Frank J. Gaffney Jr. (born April 5, 1953) is an American anti-Muslim conspiracy theorist and the founder and president of the Center for Security Policy. In the 1970s and 1980s, he worked for the federal government in multiple posts, including seven months as Acting Assistant Secretary of Defense for International Security Affairs during the Reagan administration.

Early life
Gaffney was born in Pittsburgh, Pennsylvania in 1953 to Virginia Gaffney (née Reed) and Frank J. Gaffney. His father was a classical music aficionado and long-time partner at the law firm of Thorp, Reed & Armstrong, which was founded by his wife's father, Earl Reed. (It merged in 2013 with Clark Hill PLC.) Gaffney's grandfather, Joseph Gaffney, was a city solicitor of Philadelphia. In the early twentieth century in that city, as a known Catholic, he faced opposition from nativist Protestant groups in the city alleged that Catholics were "gaining control of American institutions while rewriting the nation's history".

In 1975, Gaffney graduated from the Edmund A. Walsh School of Foreign Service of Georgetown University with a Bachelor of Science in Foreign Service. He received his graduate degree from Johns Hopkins University's Paul H. Nitze School of Advanced International Studies.

Career
Gaffney began his government career in the 1970s, working as an aide in the office of Democratic Senator Henry M. Jackson, under Richard Perle. From August 1983 until November 1987, Gaffney held the position of Deputy Assistant Secretary of Defense for Nuclear Forces and Arms Control Policy in the Reagan Administration, again serving under Perle.

In April 1987, Gaffney was nominated to the position of Assistant Secretary of Defense for International Security Affairs. He served as the acting Assistant Secretary for seven months. During this time, despite his official post, he was excluded by senior Reagan administration officials from the then-ongoing arms control talks with the Soviet Union.
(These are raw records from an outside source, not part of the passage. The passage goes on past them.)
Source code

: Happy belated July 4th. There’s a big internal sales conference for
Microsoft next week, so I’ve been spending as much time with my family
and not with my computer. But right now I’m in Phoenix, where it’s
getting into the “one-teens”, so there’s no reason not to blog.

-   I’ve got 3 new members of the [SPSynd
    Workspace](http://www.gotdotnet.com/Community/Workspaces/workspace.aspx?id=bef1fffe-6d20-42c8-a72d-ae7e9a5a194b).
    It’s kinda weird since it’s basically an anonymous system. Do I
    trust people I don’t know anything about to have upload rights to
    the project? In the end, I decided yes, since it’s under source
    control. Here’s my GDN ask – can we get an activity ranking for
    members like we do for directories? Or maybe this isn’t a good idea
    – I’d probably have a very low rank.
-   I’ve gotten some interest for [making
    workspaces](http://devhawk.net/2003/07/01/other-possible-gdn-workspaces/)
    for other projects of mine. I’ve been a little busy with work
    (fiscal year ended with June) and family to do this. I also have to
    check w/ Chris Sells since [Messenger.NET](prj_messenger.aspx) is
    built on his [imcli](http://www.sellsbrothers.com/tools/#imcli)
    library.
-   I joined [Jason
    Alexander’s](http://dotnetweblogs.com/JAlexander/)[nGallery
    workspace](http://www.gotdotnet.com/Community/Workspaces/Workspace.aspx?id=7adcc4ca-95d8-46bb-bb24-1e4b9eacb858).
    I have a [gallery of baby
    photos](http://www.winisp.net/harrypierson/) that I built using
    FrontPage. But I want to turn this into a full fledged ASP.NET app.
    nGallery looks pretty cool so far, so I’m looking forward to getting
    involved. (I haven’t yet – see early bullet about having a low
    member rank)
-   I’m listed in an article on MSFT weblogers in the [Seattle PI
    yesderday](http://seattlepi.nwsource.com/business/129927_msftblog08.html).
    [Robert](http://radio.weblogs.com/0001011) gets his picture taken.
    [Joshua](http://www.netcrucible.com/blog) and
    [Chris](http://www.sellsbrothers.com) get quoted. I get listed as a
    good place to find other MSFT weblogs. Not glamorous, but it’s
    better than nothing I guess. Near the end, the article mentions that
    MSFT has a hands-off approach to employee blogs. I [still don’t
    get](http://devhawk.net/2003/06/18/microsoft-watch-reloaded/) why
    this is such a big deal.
Gaffney was ultimately forced out of the Pentagon; The Washington Post observed at the time that within four days of Frank Carlucci's appointment as Secretary of Defense, "Gaffney's belongings were boxed and he was gone". Following his departure from government, he immediately set about criticizing Ronald Reagan's pursuit of an arms control agreement with the USSR.

Gaffney contributes to the conservative media site Newsmax. Gaffney wrote a column for The Washington Times from 2012 to 2016, and for Jewish World Review from 2000 to 2013. He is also the host of Secure Freedom Radio, a nationally-syndicated radio program and podcast which has featured guests such as Newt Gingrich, John R. Bolton, and white nationalist Jared Taylor. Gaffney is the vice-chair of the Committee on the Present Danger and has been described as part of a "new red scare" of anti-Chinese sentiment in the United States.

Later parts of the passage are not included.